The main JAXP APIs are defined in the javax.xml.parsers package. That package contains vendor-neutral factory classes, SAXParserFactory, DocumentBuilderFactory, and TransformerFactory, which give you a SAXParser, a DocumentBuilder, and an XSLT transformer, respectively. DocumentBuilder, in turn, creates a DOM-compliant Document object.

Simple API for XML APIs

To start the process, an instance of the SAXParserFactory class is used to generate an instance of the SAXParser.

Figure 10.1. SAX APIs

SAX APIs


The parser wraps a SAXReader object. When the parser's parse() method is invoked, the reader invokes one of several callback methods implemented in the application. Those methods are defined by the interfaces ContentHandler, ErrorHandler, DTDHandler, and EntityResolver.
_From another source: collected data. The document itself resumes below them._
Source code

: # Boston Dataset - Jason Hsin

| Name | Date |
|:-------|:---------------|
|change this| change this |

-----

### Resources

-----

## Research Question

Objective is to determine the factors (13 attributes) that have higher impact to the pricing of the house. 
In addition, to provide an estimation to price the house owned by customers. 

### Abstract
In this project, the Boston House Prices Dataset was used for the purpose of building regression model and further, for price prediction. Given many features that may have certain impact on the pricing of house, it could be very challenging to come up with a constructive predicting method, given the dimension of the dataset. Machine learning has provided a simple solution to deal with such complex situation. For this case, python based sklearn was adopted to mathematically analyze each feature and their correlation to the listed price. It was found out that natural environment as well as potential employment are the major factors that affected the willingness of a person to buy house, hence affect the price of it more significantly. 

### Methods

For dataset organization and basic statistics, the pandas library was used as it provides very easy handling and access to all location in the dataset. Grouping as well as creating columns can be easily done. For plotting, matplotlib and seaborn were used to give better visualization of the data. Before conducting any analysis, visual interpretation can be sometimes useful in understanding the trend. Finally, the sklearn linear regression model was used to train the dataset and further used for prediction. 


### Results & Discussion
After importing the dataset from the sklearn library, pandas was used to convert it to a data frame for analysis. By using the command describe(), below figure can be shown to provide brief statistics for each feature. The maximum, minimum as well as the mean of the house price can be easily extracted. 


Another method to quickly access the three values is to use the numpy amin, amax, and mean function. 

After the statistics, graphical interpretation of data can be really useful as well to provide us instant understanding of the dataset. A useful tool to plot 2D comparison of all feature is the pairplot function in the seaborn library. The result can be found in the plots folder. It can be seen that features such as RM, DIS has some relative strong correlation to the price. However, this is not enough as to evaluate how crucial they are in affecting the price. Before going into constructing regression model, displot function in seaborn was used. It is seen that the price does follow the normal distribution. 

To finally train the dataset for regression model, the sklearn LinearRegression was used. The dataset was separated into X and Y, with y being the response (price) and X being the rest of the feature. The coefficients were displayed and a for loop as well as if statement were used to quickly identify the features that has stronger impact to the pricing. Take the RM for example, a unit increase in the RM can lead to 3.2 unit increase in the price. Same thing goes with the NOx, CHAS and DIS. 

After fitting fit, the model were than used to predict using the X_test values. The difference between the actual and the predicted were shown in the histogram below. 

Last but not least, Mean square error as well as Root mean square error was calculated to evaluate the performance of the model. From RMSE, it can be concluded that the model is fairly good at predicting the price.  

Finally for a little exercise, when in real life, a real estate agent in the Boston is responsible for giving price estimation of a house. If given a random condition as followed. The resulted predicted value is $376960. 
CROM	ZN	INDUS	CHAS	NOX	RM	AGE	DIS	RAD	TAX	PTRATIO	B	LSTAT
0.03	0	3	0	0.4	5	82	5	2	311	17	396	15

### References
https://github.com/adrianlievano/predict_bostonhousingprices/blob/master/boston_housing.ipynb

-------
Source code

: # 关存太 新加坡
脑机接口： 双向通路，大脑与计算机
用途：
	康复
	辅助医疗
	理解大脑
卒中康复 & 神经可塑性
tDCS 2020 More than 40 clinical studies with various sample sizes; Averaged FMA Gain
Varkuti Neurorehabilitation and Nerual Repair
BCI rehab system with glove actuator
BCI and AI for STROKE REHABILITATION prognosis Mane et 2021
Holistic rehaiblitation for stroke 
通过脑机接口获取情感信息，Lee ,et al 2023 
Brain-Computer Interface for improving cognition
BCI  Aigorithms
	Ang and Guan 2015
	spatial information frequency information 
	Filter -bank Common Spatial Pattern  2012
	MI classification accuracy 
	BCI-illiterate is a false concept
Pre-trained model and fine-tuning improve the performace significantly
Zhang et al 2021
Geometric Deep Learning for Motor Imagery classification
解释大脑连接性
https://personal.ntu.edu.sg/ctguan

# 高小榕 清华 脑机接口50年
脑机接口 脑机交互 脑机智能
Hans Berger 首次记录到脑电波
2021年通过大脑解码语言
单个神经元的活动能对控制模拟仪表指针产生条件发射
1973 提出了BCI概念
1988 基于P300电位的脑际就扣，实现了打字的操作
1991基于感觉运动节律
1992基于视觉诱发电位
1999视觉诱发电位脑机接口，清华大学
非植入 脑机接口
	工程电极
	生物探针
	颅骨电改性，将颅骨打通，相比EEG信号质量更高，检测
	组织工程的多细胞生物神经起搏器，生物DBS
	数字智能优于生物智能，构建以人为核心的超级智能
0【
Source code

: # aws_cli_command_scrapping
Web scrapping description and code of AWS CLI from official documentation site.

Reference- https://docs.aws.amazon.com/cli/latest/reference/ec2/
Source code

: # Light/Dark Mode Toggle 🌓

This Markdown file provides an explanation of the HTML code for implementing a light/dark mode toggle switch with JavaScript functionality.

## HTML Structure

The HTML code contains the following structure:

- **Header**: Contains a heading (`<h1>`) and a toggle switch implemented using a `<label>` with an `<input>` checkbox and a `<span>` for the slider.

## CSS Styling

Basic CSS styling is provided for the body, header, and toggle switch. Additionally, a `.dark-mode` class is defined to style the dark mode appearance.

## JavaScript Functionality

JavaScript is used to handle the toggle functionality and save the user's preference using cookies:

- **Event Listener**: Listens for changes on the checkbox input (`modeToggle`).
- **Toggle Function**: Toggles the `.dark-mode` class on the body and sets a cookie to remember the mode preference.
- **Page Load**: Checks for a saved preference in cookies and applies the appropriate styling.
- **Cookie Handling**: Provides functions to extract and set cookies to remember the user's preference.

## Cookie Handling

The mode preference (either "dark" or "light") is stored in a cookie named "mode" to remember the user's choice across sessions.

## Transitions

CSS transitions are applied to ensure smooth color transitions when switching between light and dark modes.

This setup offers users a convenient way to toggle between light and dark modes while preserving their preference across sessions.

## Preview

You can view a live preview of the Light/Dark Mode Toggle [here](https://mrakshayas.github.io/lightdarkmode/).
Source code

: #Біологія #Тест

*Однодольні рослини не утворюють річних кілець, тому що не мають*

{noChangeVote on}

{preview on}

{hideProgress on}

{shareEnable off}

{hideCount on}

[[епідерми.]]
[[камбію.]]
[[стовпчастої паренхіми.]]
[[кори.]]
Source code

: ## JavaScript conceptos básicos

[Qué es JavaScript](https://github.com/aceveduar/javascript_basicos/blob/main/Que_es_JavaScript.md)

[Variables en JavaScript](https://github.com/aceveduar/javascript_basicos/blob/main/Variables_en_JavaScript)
Here is a summary of the key SAX APIs:

  • SAXParserFactory

    A SAXParserFactory object creates an instance of the parser determined by the system property, javax.xml.parsers.SAXParserFactory.

  • SAXParser

    The SAXParser interface defines several kinds of parse() methods. In general, you pass an XML data source and a DefaultHandler object to the parser, which processes the XML and invokes the appropriate methods in the handler object.

  • SAXReader

    The SAXParser wraps a SAXReader. Typically, you do not care about that, but every once in a while you need to get hold of it using SAXParser's getXMLReader() so that you can configure it. It is the SAXReader that carries on the conversation with the SAX event handlers you define.

  • DefaultHandler

    Not shown in the diagram, a DefaultHandler implements the ContentHandler, ErrorHandler, DTDHandler, and EntityResolver interfaces (with null methods), so you can override only the ones you are interested in.

  • ContentHandler

    Methods such as startDocument, endDocument, startElement, and endElement are invoked when an XML tag is recognized. This interface also defines the methods characters() and processingInstruction(), which are invoked when the parser encounters the text in an XML element or an inline processing instruction, respectively.

  • ErrorHandler

    Methods error(), fatalError(), and warning() are invoked in response to various parsing errors. The default error handler throws an exception for fatal errors and ignores other errors (including validation errors). This is one reason you need to know something about the SAX parser, even if you are using the DOM. Sometimes, the application may be able to recover from a validation error. Other times, it may need to generate an exception. To ensure the correct handling, you will need to supply your own error handler to the parser.

  • DTDHandler

    Defines methods you will generally never be called upon to use. Used when processing a DTD to recognize and act on declarations for an unparsed entity.

  • EntityResolver

    The resolveEntity method is invoked when the parser must identify data identified by a URI. In most cases, a URI is simply a URL, which specifies the location of a document, but in some cases the document may be identified by a URN - a public identifier, or name, that is unique in the web space. The public identifier may be specified in addition to the URL. The EntityResolver can then use the public identifier instead of the URL to find the document - for example, to access a local copy of the document if one exists.

When to Use SAX

SAX is fast and efficient, but its event model makes it most useful for state-independent filtering. For example, a SAX parser calls one method in your application when an element tag is encountered and calls a different method when text is found. If the processing you are doing is state-independent (meaning that it does not depend on the elements that have come before), then SAX works fine.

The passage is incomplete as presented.